超新星爆発で放たれた「美しき銃弾」

【2010年5月27日 Chandra Photo Album

16万光年先の大マゼラン雲にある超新星残骸N49のそばに、銃弾のような小さい残骸が見つかった。不規則な形状で起こった超新星爆発のようすや、発見例の少ない「軟ガンマ線リピーター」の解明について、大きなヒントを与えてくれそうだ。


N49

チャンドラによるX線画像(青)と、HSTの可視光画像(黄色と紫)を重ね合わせた画像。クリックで拡大(提供:X-ray: NASA/CXC/Penn State/S. Park et al. Optical: NASA/STScI/UIUC/Y.H. Chu & R. Williams et al.)

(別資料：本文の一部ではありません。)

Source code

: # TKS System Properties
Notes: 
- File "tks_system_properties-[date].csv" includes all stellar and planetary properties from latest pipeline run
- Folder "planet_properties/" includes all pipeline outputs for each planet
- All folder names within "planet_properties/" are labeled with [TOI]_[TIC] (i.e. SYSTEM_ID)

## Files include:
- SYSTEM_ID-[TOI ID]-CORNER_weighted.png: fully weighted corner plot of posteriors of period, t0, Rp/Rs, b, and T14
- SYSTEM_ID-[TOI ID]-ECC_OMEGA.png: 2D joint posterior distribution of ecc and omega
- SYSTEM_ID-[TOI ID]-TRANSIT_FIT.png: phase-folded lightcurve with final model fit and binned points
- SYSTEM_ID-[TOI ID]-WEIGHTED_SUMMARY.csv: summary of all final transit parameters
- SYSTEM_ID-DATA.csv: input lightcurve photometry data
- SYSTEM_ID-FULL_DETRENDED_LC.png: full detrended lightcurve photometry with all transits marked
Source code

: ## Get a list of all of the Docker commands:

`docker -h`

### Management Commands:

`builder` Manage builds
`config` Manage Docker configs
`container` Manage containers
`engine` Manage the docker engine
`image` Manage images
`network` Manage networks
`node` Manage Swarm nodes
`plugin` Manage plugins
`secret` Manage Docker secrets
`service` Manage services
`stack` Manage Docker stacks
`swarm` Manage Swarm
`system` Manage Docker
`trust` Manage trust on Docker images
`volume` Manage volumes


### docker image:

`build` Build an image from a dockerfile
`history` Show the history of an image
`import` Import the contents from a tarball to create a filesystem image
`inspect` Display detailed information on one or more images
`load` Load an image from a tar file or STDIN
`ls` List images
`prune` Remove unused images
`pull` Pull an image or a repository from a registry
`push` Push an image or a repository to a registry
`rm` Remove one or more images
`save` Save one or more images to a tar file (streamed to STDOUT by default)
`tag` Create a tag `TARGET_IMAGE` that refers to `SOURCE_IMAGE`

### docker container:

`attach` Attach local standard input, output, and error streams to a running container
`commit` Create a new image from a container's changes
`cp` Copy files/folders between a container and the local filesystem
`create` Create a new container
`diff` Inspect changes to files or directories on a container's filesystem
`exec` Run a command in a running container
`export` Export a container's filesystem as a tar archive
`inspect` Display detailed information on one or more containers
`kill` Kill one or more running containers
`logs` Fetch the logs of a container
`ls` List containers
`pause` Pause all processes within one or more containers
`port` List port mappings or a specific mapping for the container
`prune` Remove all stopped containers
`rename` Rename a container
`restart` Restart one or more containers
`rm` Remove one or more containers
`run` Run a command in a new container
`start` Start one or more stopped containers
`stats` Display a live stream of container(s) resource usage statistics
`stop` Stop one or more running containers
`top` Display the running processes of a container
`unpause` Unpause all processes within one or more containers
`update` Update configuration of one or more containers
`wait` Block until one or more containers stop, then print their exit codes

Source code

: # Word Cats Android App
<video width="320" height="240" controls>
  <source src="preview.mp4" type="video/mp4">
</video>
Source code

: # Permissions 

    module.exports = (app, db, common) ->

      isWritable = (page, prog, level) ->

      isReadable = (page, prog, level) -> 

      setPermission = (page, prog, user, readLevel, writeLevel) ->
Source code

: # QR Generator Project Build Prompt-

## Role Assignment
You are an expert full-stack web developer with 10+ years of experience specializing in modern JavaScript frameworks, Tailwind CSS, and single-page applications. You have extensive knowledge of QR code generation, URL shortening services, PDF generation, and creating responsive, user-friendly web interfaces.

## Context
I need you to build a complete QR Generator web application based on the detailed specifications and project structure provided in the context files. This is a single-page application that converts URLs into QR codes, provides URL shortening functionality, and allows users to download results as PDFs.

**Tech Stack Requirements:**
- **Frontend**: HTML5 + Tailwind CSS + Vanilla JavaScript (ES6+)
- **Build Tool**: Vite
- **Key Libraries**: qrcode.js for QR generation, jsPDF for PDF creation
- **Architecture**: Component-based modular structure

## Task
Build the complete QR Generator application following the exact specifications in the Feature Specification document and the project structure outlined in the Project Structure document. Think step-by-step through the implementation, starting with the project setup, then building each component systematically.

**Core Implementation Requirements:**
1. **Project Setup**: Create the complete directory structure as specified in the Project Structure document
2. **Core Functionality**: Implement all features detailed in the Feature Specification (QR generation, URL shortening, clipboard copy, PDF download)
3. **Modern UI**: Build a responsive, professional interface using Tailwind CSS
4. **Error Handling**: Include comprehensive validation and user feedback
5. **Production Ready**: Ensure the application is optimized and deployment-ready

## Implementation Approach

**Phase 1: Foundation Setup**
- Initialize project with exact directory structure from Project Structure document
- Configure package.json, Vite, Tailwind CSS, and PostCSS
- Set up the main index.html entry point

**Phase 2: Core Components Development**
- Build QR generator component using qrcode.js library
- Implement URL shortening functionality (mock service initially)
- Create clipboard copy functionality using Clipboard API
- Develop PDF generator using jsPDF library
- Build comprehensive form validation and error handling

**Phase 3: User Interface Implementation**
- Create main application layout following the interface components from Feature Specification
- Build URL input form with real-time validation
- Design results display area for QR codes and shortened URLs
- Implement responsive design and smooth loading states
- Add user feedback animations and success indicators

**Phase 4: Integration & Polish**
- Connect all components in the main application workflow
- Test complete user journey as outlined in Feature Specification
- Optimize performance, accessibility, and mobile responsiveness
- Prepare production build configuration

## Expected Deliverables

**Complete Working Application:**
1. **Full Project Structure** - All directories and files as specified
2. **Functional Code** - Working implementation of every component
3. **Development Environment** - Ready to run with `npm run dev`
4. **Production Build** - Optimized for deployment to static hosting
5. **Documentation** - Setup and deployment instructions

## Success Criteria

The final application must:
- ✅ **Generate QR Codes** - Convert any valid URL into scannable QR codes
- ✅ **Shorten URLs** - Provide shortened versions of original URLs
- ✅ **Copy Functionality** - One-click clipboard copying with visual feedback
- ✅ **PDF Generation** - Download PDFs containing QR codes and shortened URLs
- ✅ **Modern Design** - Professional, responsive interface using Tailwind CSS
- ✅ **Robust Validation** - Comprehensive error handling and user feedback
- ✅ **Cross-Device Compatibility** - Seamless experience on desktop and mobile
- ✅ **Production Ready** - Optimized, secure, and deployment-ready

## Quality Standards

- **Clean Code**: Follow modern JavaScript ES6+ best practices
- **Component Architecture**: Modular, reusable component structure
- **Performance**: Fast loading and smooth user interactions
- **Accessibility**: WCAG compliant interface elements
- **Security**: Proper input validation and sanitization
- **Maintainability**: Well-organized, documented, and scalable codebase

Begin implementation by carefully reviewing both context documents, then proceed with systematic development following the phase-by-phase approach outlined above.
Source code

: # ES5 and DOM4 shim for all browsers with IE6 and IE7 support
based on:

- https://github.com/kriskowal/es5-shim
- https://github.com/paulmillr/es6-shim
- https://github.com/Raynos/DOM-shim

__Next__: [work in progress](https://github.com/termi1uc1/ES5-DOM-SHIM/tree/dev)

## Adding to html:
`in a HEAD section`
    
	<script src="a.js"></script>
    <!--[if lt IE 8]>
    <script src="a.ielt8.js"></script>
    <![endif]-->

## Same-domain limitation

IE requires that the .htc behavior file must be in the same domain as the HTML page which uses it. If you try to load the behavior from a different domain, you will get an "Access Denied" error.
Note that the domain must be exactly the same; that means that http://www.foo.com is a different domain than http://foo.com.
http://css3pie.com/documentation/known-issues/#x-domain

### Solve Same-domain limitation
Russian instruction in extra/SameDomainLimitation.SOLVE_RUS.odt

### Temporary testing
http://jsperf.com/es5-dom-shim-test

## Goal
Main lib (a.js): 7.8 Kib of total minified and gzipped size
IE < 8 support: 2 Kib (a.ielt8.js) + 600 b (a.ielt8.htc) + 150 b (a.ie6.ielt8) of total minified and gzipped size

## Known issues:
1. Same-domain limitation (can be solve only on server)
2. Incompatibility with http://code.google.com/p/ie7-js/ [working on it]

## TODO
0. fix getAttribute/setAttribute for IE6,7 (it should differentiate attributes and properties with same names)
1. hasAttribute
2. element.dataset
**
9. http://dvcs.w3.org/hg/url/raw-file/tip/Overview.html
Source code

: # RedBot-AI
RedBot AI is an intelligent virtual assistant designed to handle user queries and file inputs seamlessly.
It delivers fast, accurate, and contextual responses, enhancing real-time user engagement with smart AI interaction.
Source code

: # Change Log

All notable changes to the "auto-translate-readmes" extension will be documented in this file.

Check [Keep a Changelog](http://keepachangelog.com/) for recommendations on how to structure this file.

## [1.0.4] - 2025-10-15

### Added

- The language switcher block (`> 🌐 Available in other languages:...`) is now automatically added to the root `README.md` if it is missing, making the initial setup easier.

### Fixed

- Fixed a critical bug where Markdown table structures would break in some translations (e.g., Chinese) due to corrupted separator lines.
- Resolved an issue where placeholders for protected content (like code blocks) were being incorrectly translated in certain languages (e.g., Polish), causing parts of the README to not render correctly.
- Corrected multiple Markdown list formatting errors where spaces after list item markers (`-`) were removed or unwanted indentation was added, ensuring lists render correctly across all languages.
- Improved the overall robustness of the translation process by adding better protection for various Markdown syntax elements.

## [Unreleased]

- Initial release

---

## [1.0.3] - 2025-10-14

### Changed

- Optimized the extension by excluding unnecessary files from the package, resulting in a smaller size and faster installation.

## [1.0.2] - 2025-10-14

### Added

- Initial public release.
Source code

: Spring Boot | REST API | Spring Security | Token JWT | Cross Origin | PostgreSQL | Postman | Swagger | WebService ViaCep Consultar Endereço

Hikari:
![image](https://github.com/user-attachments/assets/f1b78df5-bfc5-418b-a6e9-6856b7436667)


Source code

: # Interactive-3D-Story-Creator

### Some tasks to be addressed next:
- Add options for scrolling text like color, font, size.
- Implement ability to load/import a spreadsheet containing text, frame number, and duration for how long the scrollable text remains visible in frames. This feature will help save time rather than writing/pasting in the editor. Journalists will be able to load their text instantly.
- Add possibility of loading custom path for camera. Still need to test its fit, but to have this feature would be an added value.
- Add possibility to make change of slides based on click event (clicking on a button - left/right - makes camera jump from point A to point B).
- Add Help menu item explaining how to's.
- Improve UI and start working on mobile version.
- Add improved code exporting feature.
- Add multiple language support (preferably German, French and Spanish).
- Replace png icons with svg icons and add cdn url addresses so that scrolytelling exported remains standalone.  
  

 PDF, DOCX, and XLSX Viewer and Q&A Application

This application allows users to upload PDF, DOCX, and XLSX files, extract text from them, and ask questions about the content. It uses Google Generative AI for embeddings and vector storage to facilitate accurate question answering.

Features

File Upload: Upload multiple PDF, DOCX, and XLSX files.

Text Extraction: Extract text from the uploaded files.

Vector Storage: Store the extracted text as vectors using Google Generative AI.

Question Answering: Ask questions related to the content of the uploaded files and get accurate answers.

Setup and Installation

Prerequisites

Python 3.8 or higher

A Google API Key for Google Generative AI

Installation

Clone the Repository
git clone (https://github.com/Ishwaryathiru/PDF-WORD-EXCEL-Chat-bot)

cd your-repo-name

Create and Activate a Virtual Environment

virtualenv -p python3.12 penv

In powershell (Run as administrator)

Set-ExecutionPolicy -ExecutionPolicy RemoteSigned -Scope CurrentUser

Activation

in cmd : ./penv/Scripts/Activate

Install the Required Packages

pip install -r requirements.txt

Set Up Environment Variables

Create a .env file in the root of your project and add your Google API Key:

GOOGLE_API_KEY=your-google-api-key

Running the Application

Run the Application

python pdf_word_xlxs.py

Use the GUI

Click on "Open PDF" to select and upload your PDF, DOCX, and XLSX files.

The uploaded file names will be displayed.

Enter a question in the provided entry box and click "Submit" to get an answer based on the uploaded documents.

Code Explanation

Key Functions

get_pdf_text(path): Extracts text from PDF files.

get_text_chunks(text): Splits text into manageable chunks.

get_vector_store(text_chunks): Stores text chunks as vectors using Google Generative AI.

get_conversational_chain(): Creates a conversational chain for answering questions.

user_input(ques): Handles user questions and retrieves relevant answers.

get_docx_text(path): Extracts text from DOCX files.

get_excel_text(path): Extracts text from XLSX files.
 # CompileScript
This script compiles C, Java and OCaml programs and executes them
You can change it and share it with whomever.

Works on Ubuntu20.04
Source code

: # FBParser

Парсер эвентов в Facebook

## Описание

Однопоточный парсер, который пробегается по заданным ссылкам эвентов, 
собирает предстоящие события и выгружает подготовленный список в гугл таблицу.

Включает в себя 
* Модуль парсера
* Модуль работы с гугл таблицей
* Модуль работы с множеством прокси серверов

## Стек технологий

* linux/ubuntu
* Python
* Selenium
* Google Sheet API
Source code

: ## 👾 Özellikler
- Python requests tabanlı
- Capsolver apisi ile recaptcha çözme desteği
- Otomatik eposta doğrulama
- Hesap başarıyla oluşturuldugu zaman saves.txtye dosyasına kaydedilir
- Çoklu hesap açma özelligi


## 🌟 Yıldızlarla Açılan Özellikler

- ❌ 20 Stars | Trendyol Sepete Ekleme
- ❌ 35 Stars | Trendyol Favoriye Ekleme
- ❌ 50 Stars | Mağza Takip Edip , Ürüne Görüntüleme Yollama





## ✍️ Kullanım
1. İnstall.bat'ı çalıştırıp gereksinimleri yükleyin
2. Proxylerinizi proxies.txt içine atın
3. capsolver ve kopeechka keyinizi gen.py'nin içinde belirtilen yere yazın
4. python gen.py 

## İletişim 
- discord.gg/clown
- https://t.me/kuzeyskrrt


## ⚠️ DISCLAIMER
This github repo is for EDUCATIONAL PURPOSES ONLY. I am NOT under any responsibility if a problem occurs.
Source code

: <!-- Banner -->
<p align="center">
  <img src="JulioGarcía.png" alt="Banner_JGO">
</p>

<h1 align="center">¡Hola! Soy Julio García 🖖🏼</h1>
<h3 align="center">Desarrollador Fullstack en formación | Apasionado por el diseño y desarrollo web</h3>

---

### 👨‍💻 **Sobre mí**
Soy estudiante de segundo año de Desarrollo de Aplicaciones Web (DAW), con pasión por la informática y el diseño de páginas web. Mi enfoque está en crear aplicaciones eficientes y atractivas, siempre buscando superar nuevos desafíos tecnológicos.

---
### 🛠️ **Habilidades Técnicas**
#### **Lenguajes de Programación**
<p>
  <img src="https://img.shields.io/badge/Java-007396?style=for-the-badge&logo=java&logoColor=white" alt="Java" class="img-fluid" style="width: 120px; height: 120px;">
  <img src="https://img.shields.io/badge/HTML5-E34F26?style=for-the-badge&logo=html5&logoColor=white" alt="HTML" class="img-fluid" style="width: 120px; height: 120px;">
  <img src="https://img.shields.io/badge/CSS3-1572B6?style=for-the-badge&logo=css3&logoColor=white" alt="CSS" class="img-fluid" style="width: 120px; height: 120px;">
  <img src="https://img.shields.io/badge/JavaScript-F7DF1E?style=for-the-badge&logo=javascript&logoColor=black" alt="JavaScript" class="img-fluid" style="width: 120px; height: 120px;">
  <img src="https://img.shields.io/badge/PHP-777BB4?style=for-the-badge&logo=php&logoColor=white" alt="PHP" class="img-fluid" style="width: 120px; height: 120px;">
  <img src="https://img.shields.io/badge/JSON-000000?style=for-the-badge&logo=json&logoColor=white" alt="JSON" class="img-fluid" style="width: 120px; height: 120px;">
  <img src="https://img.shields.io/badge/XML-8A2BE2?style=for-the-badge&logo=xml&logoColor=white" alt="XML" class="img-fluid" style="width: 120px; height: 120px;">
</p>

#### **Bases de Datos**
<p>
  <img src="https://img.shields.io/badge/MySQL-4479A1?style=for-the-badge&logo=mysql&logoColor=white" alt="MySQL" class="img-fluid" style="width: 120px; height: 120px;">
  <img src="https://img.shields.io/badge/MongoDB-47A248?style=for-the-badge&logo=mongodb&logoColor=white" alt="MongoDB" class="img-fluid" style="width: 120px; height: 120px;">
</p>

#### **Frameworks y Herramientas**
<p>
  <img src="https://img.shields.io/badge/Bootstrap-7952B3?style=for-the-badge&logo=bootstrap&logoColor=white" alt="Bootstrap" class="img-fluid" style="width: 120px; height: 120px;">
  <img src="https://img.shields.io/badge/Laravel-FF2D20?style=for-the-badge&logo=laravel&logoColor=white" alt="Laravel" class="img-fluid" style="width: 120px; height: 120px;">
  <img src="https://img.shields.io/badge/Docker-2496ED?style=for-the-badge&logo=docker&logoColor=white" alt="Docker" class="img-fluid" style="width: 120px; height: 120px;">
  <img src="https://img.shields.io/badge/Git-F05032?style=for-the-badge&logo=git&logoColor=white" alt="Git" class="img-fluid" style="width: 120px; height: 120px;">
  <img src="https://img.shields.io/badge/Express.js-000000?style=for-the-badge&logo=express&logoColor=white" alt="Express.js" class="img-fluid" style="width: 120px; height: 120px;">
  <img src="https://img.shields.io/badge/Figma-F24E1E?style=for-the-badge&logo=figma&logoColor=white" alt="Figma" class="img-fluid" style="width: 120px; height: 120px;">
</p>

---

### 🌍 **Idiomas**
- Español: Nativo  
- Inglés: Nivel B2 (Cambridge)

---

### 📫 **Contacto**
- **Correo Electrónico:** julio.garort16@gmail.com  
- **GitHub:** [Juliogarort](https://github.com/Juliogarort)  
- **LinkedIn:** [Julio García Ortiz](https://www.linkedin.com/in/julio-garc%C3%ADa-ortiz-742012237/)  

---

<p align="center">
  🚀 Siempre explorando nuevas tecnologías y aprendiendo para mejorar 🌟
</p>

X線天文衛星チャンドラがとらえた超新星残骸N49の、新しい画像が公開された。N49は大質量星の爆発によって形成された天体で、爆発から約5000年たった姿がとらえられている。

図中、残骸のすぐ右脇に見えるのが、超新星爆発の際に散らばったとみられる「銃弾」のような天体で、米ペンシルバニア州立大学のSangwook Park氏を中心としたチームの観測により発見された。N49自体もいびつな形をしているが、この「銃弾」の発見で、この残骸の起源となった爆発が全方向に均一ではなくかなり不規則な形でひろがっていったことがわかる。

この「銃弾」は図中の真ん中上あたりにある光点から時速800万kmで遠ざかっているが、この光点は「軟ガンマ線リピーター(SGR)」と呼ばれる種類の天体とみられている。SGRはX線やガンマ線を繰り返し爆発的に放射するパルサーの一種で、現在までに数個程度しか発見されていない。

その正体はひじょうに強力な磁場を持つ中性子星の一種だというのが有力な見方だが、超新星爆発の際には中性子星が作られることが多いので、SGRが超新星残骸に見られることは不思議なことではない。「銃弾」が光点から遠ざかっているという観測結果も、この光点が超新星爆発でできたものである(つまり、SGRが超新星残骸の中に存在している)ことを裏付けている。

ただしこの光点は、超新星残骸の中に存在するにしてはガスによる減光の度合いが強い。もしかしたら、この残骸の向こう側(奥)にあり、透けて見えているのかもしれないということだ。